A man sought body-oriented orgone therapy complaining of severe migraine and tension headaches. The migraines were so severe that he had to go to bed for several days in a darkened room until they passed. He also suffered a headache whenever he rode in the car as a passenger and turned his head to speak to his wife, who was driving. After several therapy sessions it became clear that he would get the migraines when he was upset with someone and could not speak his mind. He had great difficulty accepting that he was angry with someone, and confessed to fantasies of physically hitting and hurting the person he was angry with, which frightened him. His head was frequently hot when touched, and his hands and feet were very cold. His energy was blocked in his head, and was withdrawn from the periphery of his body; he had great difficulty expressing himself emotionally. The psychotherapist also noticed that he had difficulty rotating his head, and recommended that he seek a musculoskeletal assessment and possible treatment from a massage therapist for the headache problem, while undergoing orgone therapy.
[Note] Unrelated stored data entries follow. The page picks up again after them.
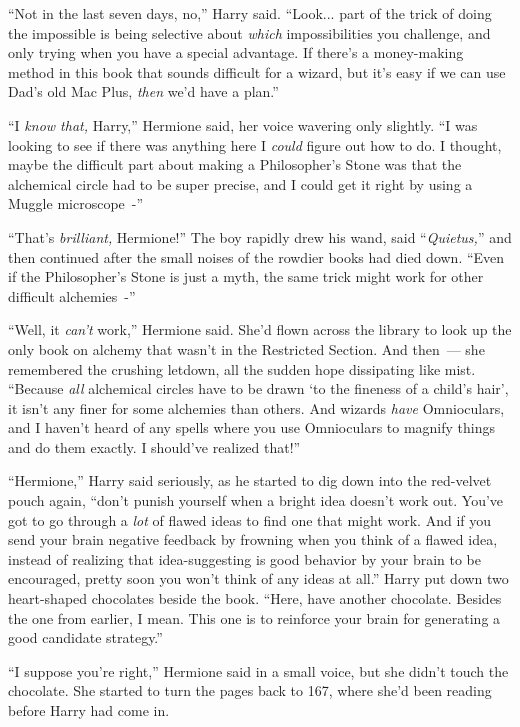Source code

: ``Not in the last seven days, no,'' Harry said. ``Look... part of the trick of doing the impossible is being selective about \emph{which} impossibilities you challenge, and only trying when you have a special advantage. If there's a money-making method in this book that sounds difficult for a wizard, but it's easy if we can use Dad's old Mac Plus, \emph{then} we'd have a plan.''

``I \emph{know that,} Harry,'' Hermione said, her voice wavering only slightly. ``I was looking to see if there was anything here I \emph{could} figure out how to do. I thought, maybe the difficult part about making a Philosopher's Stone was that the alchemical circle had to be super precise, and I could get it right by using a Muggle microscope~-''

``That's \emph{brilliant,} Hermione!'' The boy rapidly drew his wand, said ``\emph{Quietus,}'' and then continued after the small noises of the rowdier books had died down. ``Even if the Philosopher's Stone is just a myth, the same trick might work for other difficult alchemies~-''

``Well, it \emph{can't} work,'' Hermione said. She'd flown across the library to look up the only book on alchemy that wasn't in the Restricted Section. And then~--- she remembered the crushing letdown, all the sudden hope dissipating like mist. ``Because \emph{all} alchemical circles have to be drawn `to the fineness of a child's hair', it isn't any finer for some alchemies than others. And wizards \emph{have} Omnioculars, and I haven't heard of any spells where you use Omnioculars to magnify things and do them exactly. I should've realized that!''

``Hermione,'' Harry said seriously, as he started to dig down into the red-velvet pouch again, ``don't punish yourself when a bright idea doesn't work out. You've got to go through a \emph{lot} of flawed ideas to find one that might work. And if you send your brain negative feedback by frowning when you think of a flawed idea, instead of realizing that idea-suggesting is good behavior by your brain to be encouraged, pretty soon you won't think of any ideas at all.'' Harry put down two heart-shaped chocolates beside the book. ``Here, have another chocolate. Besides the one from earlier, I mean. This one is to reinforce your brain for generating a good candidate strategy.''

``I suppose you're right,'' Hermione said in a small voice, but she didn't touch the chocolate. She started to turn the pages back to 167, where she'd been reading before Harry had come in.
The assessment revealed the man had suffered migraines for 10 years. He had been in a car accident two years prior, in which he sustained a whiplash injury. It was after this accident that the tension headaches began. Whenever he rotated his neck to the left to talk to his wife while she drove, he would get the occipital headaches. It was clear that he had severely injured ligaments in the neck and microtears in the occipital muscles at the base of the skull. His energy and circulation were blocked in the head, arms and legs.

Working together, the doctor and the muscular therapist treated the man weekly for several months. The body-oriented psychotherapy helped the man express his feelings of anger and sadness at how immobilized and powerless he felt, while the muscular therapist freed up the scar tissue in the neck and at the occiput. The headache, which was caused by injuries to the neck and occipital muscles, and referred pain to the entire back of the head, abated after the muscular therapist broke up the scar tissue. The migraines - the result of a great deal of suppressed rage and sadness in this particular case - improved as the man grew more able to express his feelings more fully and appropriately.

Our psyche and soma are like the front and back of the hand - one does not exist without the other. Seeing the whole person in the context of his or her life, and treating the emotions and psychological blocks along with physical pain or injury is often the most intelligent and effective way to approach the healing process.